According to the British “Financial Times” report, the chip design company ARM has recently adjusted its licensing policy, which may have a negative impact on some chip manufacturers, and even threaten the rumoured Mediatek and Nvidia. Collaboration plan. It is reported that MediaTek and Nvidia are conspiring to develop a chip equipped with a new GPU.
ARM’s current licensing policy is to charge manufacturers such as Qualcomm and MediaTek for using its CPU designs based on the chip’s average selling price and licensing fees. However, in the future, ARM will add a small but important change to this policy: if ARM licenses a Cortex CPU to a partner, that partner cannot use its own GPU, ISP, NPU, modem, etc. components.
But companies like Apple and Samsung which have their own CPU designs and custom chips for GPUs, ISPs, NPUs, modems, etc. will not be affected by this policy change because they have their own agreements with ARM. Other companies don’t have that advantage, though.
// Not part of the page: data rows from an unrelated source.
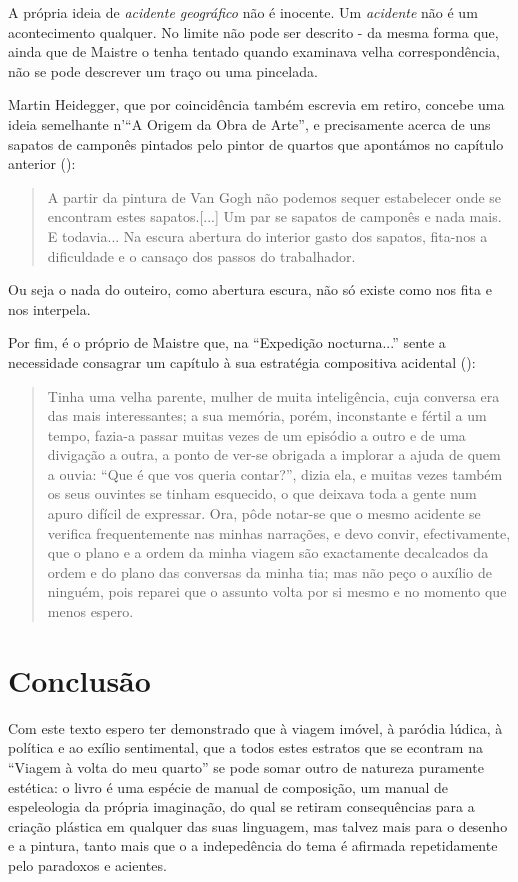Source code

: \documentclass[12pt]{article}
\begin{document}
  A própria ideia de \emph{acidente geográfico} não é inocente. Um \emph{acidente} não é um acontecimento qualquer. No limite não pode ser descrito - da mesma forma que, ainda que de Maistre o tenha tentado quando examinava velha correspondência, não se pode descrever um traço ou uma pincelada. 

Martin Heidegger, que por coincidência também escrevia em retiro, concebe uma ideia semelhante n'``A Origem da Obra de Arte'', e precisamente acerca de uns sapatos de camponês pintados pelo pintor de quartos que apontámos no capítulo anterior (\cite[p.xxx?]{heidegger}): 

\begin{quote}
  A partir da pintura de Van Gogh não podemos sequer estabelecer onde se encontram estes sapatos.[...] Um par se sapatos de camponês e nada mais. E todavia...
  Na escura abertura do interior gasto dos sapatos, fita-nos a dificuldade e o cansaço dos passos do trabalhador.
\end{quote} 

Ou seja o nada do outeiro, como abertura escura, não só existe como nos fita e nos interpela.

Por fim, é o próprio de Maistre que, na ``Expedição nocturna...'' sente a necessidade consagrar um capítulo à sua estratégia compositiva acidental (\cite[p.xxx?]{demaistre}):

\begin{quote}
  Tinha uma velha parente, mulher de muita inteligência, cuja conversa era das mais interessantes; a sua memória, porém, inconstante e fértil a um tempo, fazia-a passar muitas vezes de um episódio a outro e de uma divigação a outra, a ponto de ver-se obrigada a implorar a ajuda de quem a ouvia: ``Que é que vos queria contar?'', dizia ela, e muitas vezes também os seus ouvintes se tinham esquecido, o que deixava toda a gente num apuro difícil de expressar. Ora, pôde notar-se que o mesmo acidente se verifica frequentemente nas minhas narrações, e devo convir, efectivamente, que o plano e a ordem da minha viagem são exactamente decalcados da ordem e do plano das conversas da minha tia; mas não peço o auxílio de ninguém, pois reparei que o assunto volta por si mesmo e no momento que menos espero.
\end{quote}

\section{Conclusão}

Com este texto espero ter demonstrado que à viagem imóvel, à paródia lúdica, à política e ao exílio sentimental, que a todos estes estratos que se econtram na ``Viagem à volta do meu quarto'' se pode somar outro de natureza puramente estética: o livro é uma espécie de manual de composição, um manual de espeleologia da própria imaginação, do qual se retiram consequências para a criação plástica em qualquer das suas linguagem, mas talvez mais para o desenho e a pintura, tanto mais que o a indepedência do tema é afirmada repetidamente pelo paradoxos e acientes.
\end{document}
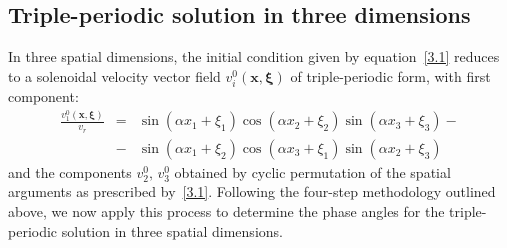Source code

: \documentclass[11pt]{jfm}
\numberwithin{equation}{section}
\begin{document}
\subsection{Triple-periodic solution in three dimensions}
\label{sec:3D}
\label{subsec:3D-triple}
In three spatial dimensions, the initial condition given by equation~\eqref{3.1} reduces to a solenoidal velocity vector field $v_i^0(\boldsymbol{x}, \boldsymbol{\xi})$ of triple-periodic form, with first component:
\begin{eqnarray}
\label{4.1}
\frac{v_1^0(\boldsymbol{x}, \boldsymbol{\xi})}{v_r}& = &\sin { \left(\alpha x_1+\xi_1 \right) } \cos {\left(\alpha x_2+\xi_2\right) }\sin { \left(\alpha x_3+\xi_3\right) }- \nonumber\\
&-&\sin  {\left( \alpha x_1+\xi_2\right) } \cos  { \left(\alpha x_3+\xi_1 \right) } \sin  {\left( \alpha x_2+\xi_3\right) }
\end{eqnarray}
and the components $v_2^0,\, v_3^0$ obtained by cyclic permutation of the spatial arguments as prescribed by~\eqref{3.1}.
Following the four-step methodology outlined above, we now apply this process to determine the phase angles for the triple-periodic solution in three spatial dimensions.
\end{document}
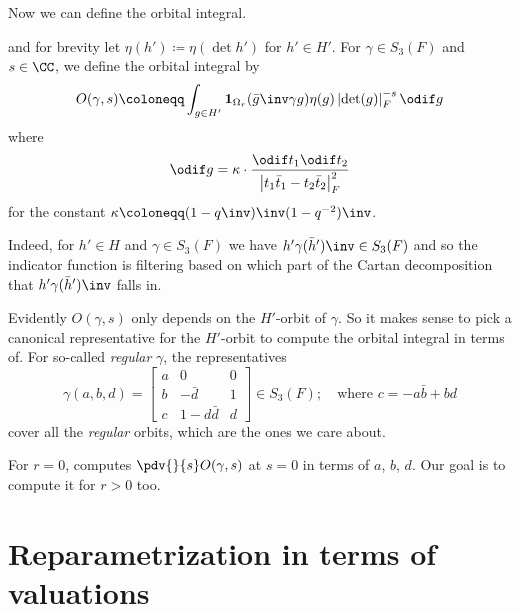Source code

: Now we can define the orbital integral.
\begin{definition}
  and for brevity let $\eta(h') \coloneqq \eta(\det h')$ for $h' \in H'$.
  For $\gamma \in S_3(F)$ and $s \in \CC$, we define the orbital integral by
  \[ O(\gamma, s) \coloneqq
    \int_{g \in H'} \mathbf{1}_{\Omega_r}(\bar g\inv \gamma g) \eta(g)
    \left\lvert \det(g) \right\rvert_F^{-s} \odif g \]
  where
  \[ \odif g = \kappa \cdot \frac{\odif t_1 \odif t_2}
    {\left\lvert t_1 \bar t_1 - t_2 \bar t_2 \right\rvert_F^2} \]
  for the constant $\kappa \coloneqq (1-q\inv)\inv(1-q^{-2})\inv$.
\end{definition}

Indeed, for $h' \in H$ and $\gamma \in S_3(F)$ we have $h' \gamma (\bar h')\inv \in S_3(F)$
and so the indicator function is filtering based on which part of the
Cartan decomposition that $h' \gamma (\bar h')\inv$ falls in.

Evidently $O(\gamma, s)$ only depends on the $H'$-orbit of $\gamma$.
So it makes sense to pick a canonical representative for the $H'$-orbit to compute
the orbital integral in terms of.
For so-called \emph{regular} $\gamma$, the representatives
\[ \gamma(a,b,d) =
  \begin{bmatrix}
    a & 0 & 0 \\
    b & - \bar d & 1 \\
    c & 1 - d \bar d & d
  \end{bmatrix}
  \in S_3(F); \quad \text{where $c = -a \bar b + b d$} \]
cover all the \emph{regular} orbits, which are the ones we care about.

For $r=0$, \cite{ref:AFL} computes $\pdv{}{s}O(\gamma,s)$ at $s=0$ in terms of $a$, $b$, $d$.
Our goal is to compute it for $r > 0$ too.

\section{Reparametrization in terms of valuations}
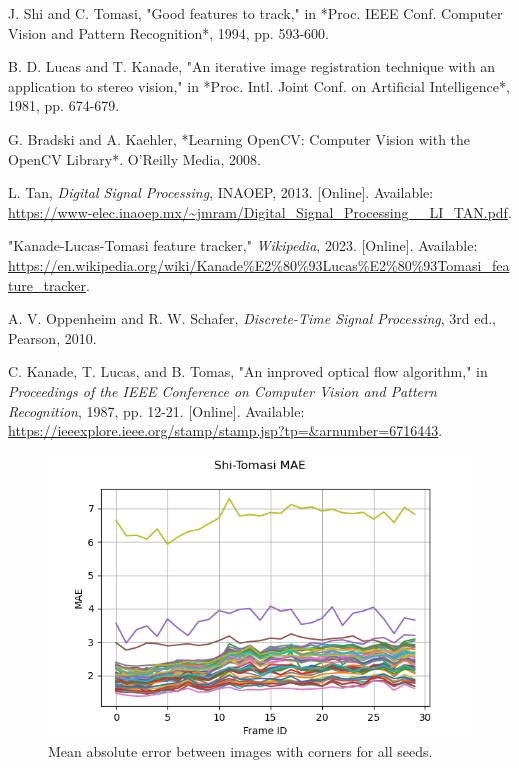 \documentclass[11pt, conference, letterpaper]{IEEEtran}
\begin{document}
\begin{thebibliography}{1}

    J. Shi and C. Tomasi, "Good features to track," in *Proc. IEEE Conf. Computer Vision and Pattern Recognition*, 1994, pp. 593-600.
    
    B. D. Lucas and T. Kanade, "An iterative image registration technique with an application to stereo vision," in *Proc. Intl. Joint Conf. on Artificial Intelligence*, 1981, pp. 674-679.
    
    G. Bradski and A. Kaehler, *Learning OpenCV: Computer Vision with the OpenCV Library*. O'Reilly Media, 2008.
    
    L. Tan, \textit{Digital Signal Processing}, INAOEP, 2013. [Online]. Available: \url{https://www-elec.inaoep.mx/~jmram/Digital_Signal_Processing__LI_TAN.pdf}.
    
    "Kanade-Lucas-Tomasi feature tracker," \textit{Wikipedia}, 2023. [Online]. Available: \url{https://en.wikipedia.org/wiki/Kanade%E2%80%93Lucas%E2%80%93Tomasi_feature_tracker}.
    
    A. V. Oppenheim and R. W. Schafer, \textit{Discrete-Time Signal Processing}, 3rd ed., Pearson, 2010.
    
    C. Kanade, T. Lucas, and B. Tomas, "An improved optical flow algorithm," in \textit{Proceedings of the IEEE Conference on Computer Vision and Pattern Recognition}, 1987, pp. 12-21. [Online]. Available: \url{https://ieeexplore.ieee.org/stamp/stamp.jsp?tp=&arnumber=6716443}.
    
\end{thebibliography}



\begin{figure}[h]
    \centering
    \includegraphics[width=\linewidth]{mc_images/mc_stc_mae.png}
    \caption{Mean absolute error between images with corners for all seeds.}
    \label{fig:mc_stc_mae}
\end{figure}
\end{document}

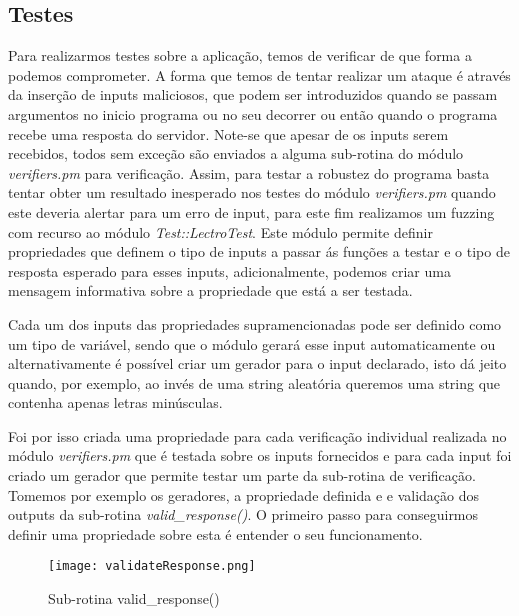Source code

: \subsection{Testes}

\par Para realizarmos testes sobre a aplicação, temos de verificar de que forma a podemos comprometer. A forma que temos de tentar realizar um ataque é através da inserção de inputs maliciosos, que podem ser introduzidos quando se passam argumentos no inicio programa ou no seu decorrer ou então quando o programa recebe uma resposta do servidor. Note-se que apesar de os inputs serem recebidos, todos sem exceção são enviados a alguma sub-rotina do módulo \textit{verifiers.pm} para verificação. Assim, para testar a robustez do programa basta tentar obter um resultado inesperado nos testes do módulo \textit{verifiers.pm} quando este deveria alertar para um erro de input, para este fim realizamos um fuzzing com recurso ao módulo \textit{Test::LectroTest}\cite{testelectro}. Este módulo permite definir propriedades que definem o tipo de inputs a passar ás funções a testar e o tipo de resposta esperado para esses inputs, adicionalmente, podemos criar uma mensagem informativa sobre a propriedade que está a ser testada.
\par Cada um dos inputs das propriedades supramencionadas pode ser definido como um tipo de variável, sendo que o módulo gerará esse input automaticamente ou alternativamente é possível criar um gerador para o input declarado, isto dá jeito quando, por exemplo, ao invés de uma string aleatória queremos uma string que contenha apenas letras minúsculas.
\par Foi por isso criada uma propriedade para cada verificação individual realizada no módulo \textit{verifiers.pm} que é testada sobre os inputs fornecidos e para cada input foi criado um gerador que permite testar um parte da sub-rotina de verificação. Tomemos por exemplo os geradores, a propriedade definida e e validação dos outputs da sub-rotina \textit{valid\_response()}. O primeiro passo para conseguirmos definir uma propriedade sobre esta é entender o seu funcionamento.
\begin{figure}[H]

  \centering
  \captionsetup{justification=centering}

  \texttt{[image: validateResponse.png]}
  
  \caption {Sub-rotina valid\_response()}

\end{figure}
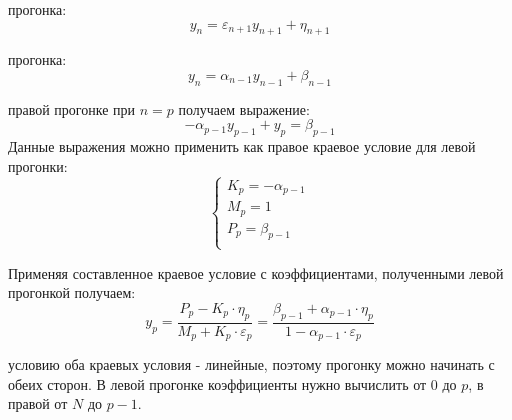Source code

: \begin{enumerate}
 прогонка:
\begin{equation}
	y_n = \varepsilon_{n+1} y_{n+1} + \eta_{n+1}
\end{equation}

 прогонка:
\begin{equation}
	y_n = \alpha_{n-1} y_{n-1} + \beta_{n-1}
\end{equation}

 правой прогонке при $n = p$ получаем выражение: 
\begin{equation}
	-\alpha_{p - 1}y_{p - 1} + y_p = \beta_{p - 1}
\end{equation}
Данные выражения можно применить как правое краевое условие для левой прогонки: 
	\begin{equation*}
	\begin{cases}
		K_p = - \alpha_{p - 1} \\ 
		M_p = 1\\
		P_p = \beta_{p - 1}\\
	\end{cases}
\end{equation*}

Применяя составленное краевое условие с коэффициентами, полученными левой прогонкой получаем:
\begin{equation}
	y_p = \frac{P_p - K_p \cdot \eta_p}{M_p + K_p \cdot \varepsilon_p} = \frac{\beta_{p - 1} + \alpha_{p - 1} \cdot \eta_p}{1 - \alpha_{p - 1} \cdot \varepsilon_p}
\end{equation}

 условию оба краевых условия - линейные, поэтому прогонку можно начинать с обеих сторон. В левой прогонке коэффициенты нужно вычислить от 0 до $p$, в правой от $N$ до $p - 1$.

\end{enumerate}








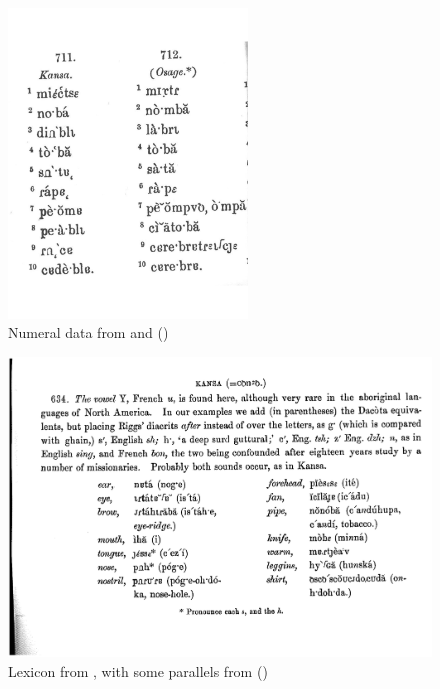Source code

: \documentclass[output=paper]{LSP/langsci}
\begin{document}
\begin{figure}
\centering
\caption{Numeral data from  and  (\citealt[146, \S711, 712]{Haldeman1860})} \label{haldemannumerals}
\includegraphics[width=2.5in,angle=-2]{figures/GrantNumerals}
\end{figure}

\begin{figure}
\centering
\caption{Lexicon from , with some  parallels from \citet{Riggs1852}  (\citealt[135, \S634]{Haldeman1860})} \label{haldemanlexicon}
\includegraphics[width=5in]{figures/GrantKanzaWords}
\end{figure}
\end{document}
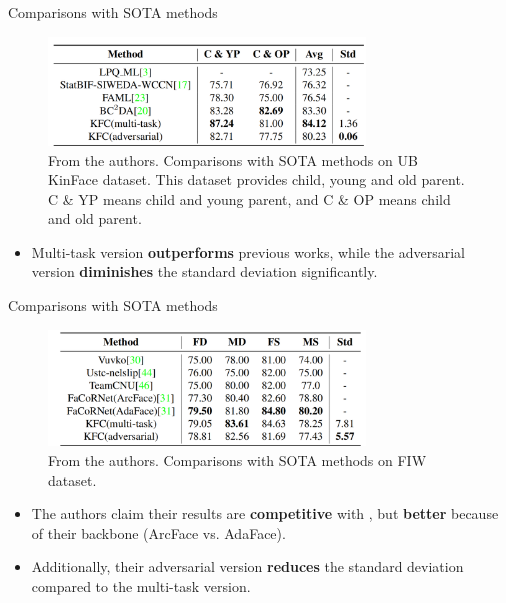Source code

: \documentclass[aspectratio=169,xcolor=dvipsnames]{beamer}
\begin{document}
\begin{frame}{Comparisons with SOTA methods}
    \begin{figure}
        \centering
        \includegraphics[width=0.75\textwidth]{imgs/9_Table5.png}
        \caption{From the authors. Comparisons with SOTA methods on UB KinFace dataset. This dataset provides child, young and old parent. C \& YP means child and young parent, and C \& OP means child and old parent.}
        \label{fig:kfc-comparison-ub}
    \end{figure}
    \begin{itemize}
        \item Multi-task version \textbf{outperforms} previous works, while the adversarial version \textbf{diminishes} the standard deviation significantly.
    \end{itemize}
\end{frame}


\begin{frame}{Comparisons with SOTA methods}
    \begin{figure}
        \centering
        \includegraphics[width=0.75\textwidth]{imgs/10_Table6.png}
        \caption{From the authors. Comparisons with SOTA methods on FIW dataset.}
        \label{fig:kfc-comparison-fiw}
    \end{figure}
    \begin{itemize}
        \item The authors claim their results are \textbf{competitive} with \cite{R31}, but \textbf{better} because of their backbone (ArcFace vs. AdaFace).
        \item Additionally, their adversarial version \textbf{reduces} the standard deviation compared to the multi-task version.
    \end{itemize}
\end{frame}
\end{document}
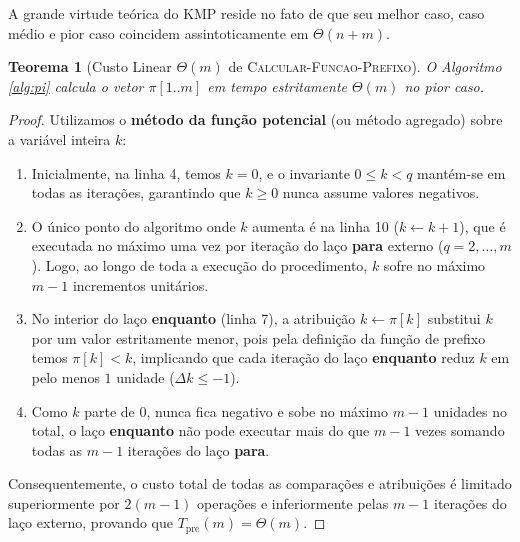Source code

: \documentclass[12pt,a4paper]{article}
\newtheorem{teorema}{Teorema}[section]
\begin{document}
A grande virtude te\'orica do KMP reside no fato de que seu melhor caso, caso m\'edio e pior caso coincidem assintoticamente em $\Theta(n + m)$.

\begin{teorema}[Custo Linear $\Theta(m)$ de \textsc{Calcular-Funcao-Prefixo}]
O Algoritmo \ref{alg:pi} calcula o vetor $\pi[1..m]$ em tempo estritamente $\Theta(m)$ no pior caso.
\end{teorema}
\begin{proof}
Utilizamos o \textbf{m\'etodo da fun\c{c}\~ao potencial} (ou m\'etodo agregado) sobre a vari\'avel inteira $k$:
\begin{enumerate}
    \item Inicialmente, na linha 4, temos $k = 0$, e o invariante $0 \le k < q$ mant\'em-se em todas as itera\c{c}\~oes, garantindo que $k \ge 0$ nunca assume valores negativos.
    \item O \'unico ponto do algoritmo onde $k$ aumenta \'e na linha 10 ($k \leftarrow k + 1$), que \'e executada no m\'aximo uma vez por itera\c{c}\~ao do la\c{c}o \textbf{para} externo ($q = 2, \dots, m$). Logo, ao longo de toda a execu\c{c}\~ao do procedimento, $k$ sofre no m\'aximo $m - 1$ incrementos unit\'arios.
    \item No interior do la\c{c}o \textbf{enquanto} (linha 7), a atribui\c{c}\~ao $k \leftarrow \pi[k]$ substitui $k$ por um valor estritamente menor, pois pela defini\c{c}\~ao da fun\c{c}\~ao de prefixo temos $\pi[k] < k$, implicando que cada itera\c{c}\~ao do la\c{c}o \textbf{enquanto} reduz $k$ em pelo menos $1$ unidade ($\Delta k \le -1$).
    \item Como $k$ parte de $0$, nunca fica negativo e sobe no m\'aximo $m - 1$ unidades no total, o la\c{c}o \textbf{enquanto} n\~ao pode executar mais do que $m - 1$ vezes somando todas as $m - 1$ itera\c{c}\~oes do la\c{c}o \textbf{para}.
\end{enumerate}
Consequentemente, o custo total de todas as compara\c{c}\~oes e atribui\c{c}\~oes \'e limitado superiormente por $2(m - 1)$ opera\c{c}\~oes e inferiormente pelas $m - 1$ itera\c{c}\~oes do la\c{c}o externo, provando que $T_{\text{pre}}(m) = \Theta(m)$.
\end{proof}
\end{document}
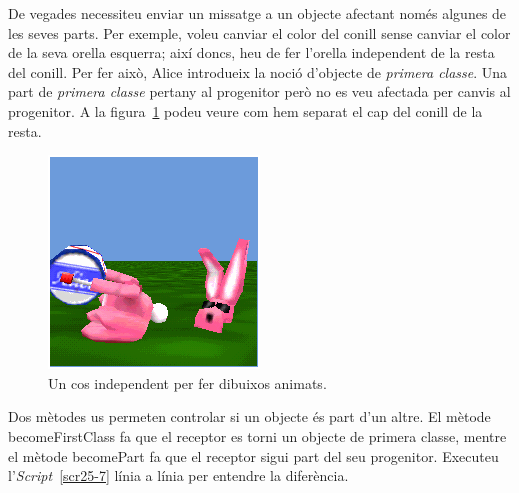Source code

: De vegades necessiteu enviar un missatge a un objecte afectant només algunes de les seves parts. Per exemple, voleu canviar el color del conill sense canviar el color de la seva orella esquerra; així doncs, heu de fer l'orella independent de la resta del conill. Per fer això, Alice introdueix la noció d'objecte de \emph{primera classe}. Una part de \emph{primera classe} pertany al progenitor però no es veu afectada per canvis al progenitor. A la figura~\ref{fig2509} podeu veure com hem separat el cap del conill de la resta.  
\begin{figure}[h!]
\begin{center}
\includegraphics[scale=0.65]{Imatges/figura25-9}
\end{center}
\caption{Un cos independent per fer dibuixos animats.}
\label{fig2509}
\end{figure}

Dos mètodes us permeten controlar si un objecte és part d'un altre. El mètode \textsf{becomeFirstClass} fa que el receptor es torni un objecte de primera classe, mentre el mètode \textsf{becomePart} fa que el receptor sigui part del seu progenitor. Executeu l'\emph{Script}~\ref{scr25-7} línia a línia per entendre la diferència.

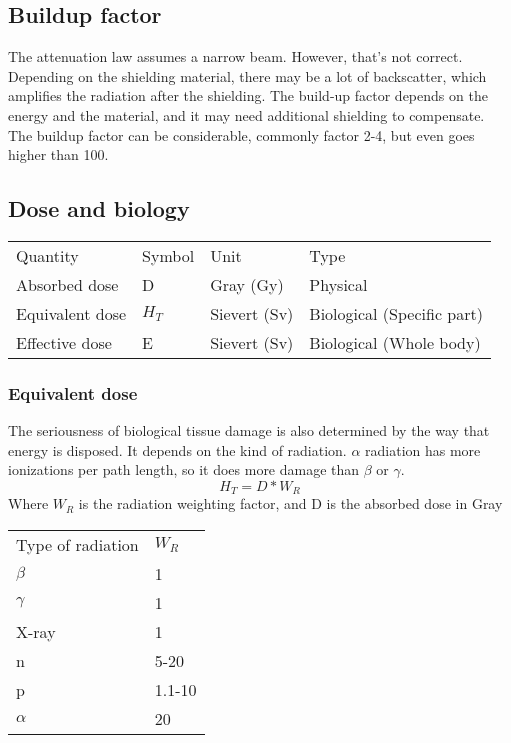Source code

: \subsection{Buildup factor}
The attenuation law assumes a narrow beam. However, that's not correct. Depending on the shielding material, there may be a lot of backscatter, which amplifies the radiation after the shielding. The build-up factor depends on the energy and the material, and it may need additional shielding to compensate. The buildup factor can be considerable, commonly factor 2-4, but even goes higher than 100.

\subsection{Dose and biology}
\begin{table}[]
\begin{tabular}{llll}
Quantity        & Symbol & Unit         & Type       \\
Absorbed dose   & D      & Gray (Gy)    & Physical   \\
Equivalent dose & $H_T$    & Sievert (Sv) & Biological (Specific part) \\
Effective dose  & E      & Sievert (Sv) & Biological (Whole body)
\end{tabular}
\end{table}

\subsubsection{Equivalent dose}
The seriousness of biological tissue damage is also determined by the way that energy is disposed. It depends on the kind of radiation. $\alpha$ radiation has more ionizations per path length, so it does more damage than $\beta$ or $\gamma$.
\[ H_T = D * W_R\]
Where $W_R$ is the radiation weighting factor, and D is the absorbed dose in Gray

\begin{table}[]
\begin{tabular}{ll}
Type of radiation & $W_R$    \\
$\beta$             & 1      \\
$\gamma$            & 1      \\
X-ray             & 1      \\
n                 & 5-20   \\
p                 & 1.1-10 \\
$\alpha$            & 20    
\end{tabular}
\end{table}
Twitter user @RGcloudS analyzed the implications of this new authorization policy in a series of tweets. He believes that, in addition to MediaTek and Nvidia’s cooperation, this policy change may also prevent Qualcomm from launching a Snapdragon chip with a custom Oryon core based on technology from Nuvia, which Qualcomm acquired. He mentioned that to avoid this, Qualcomm and MediaTek need to register themselves as device manufacturers and build their own factories. However, ARM knows this is risky for both chipmakers and believes they will not take this move but embrace the new changes.
It is unclear whether ARM will file a lawsuit against Qualcomm because of this policy change.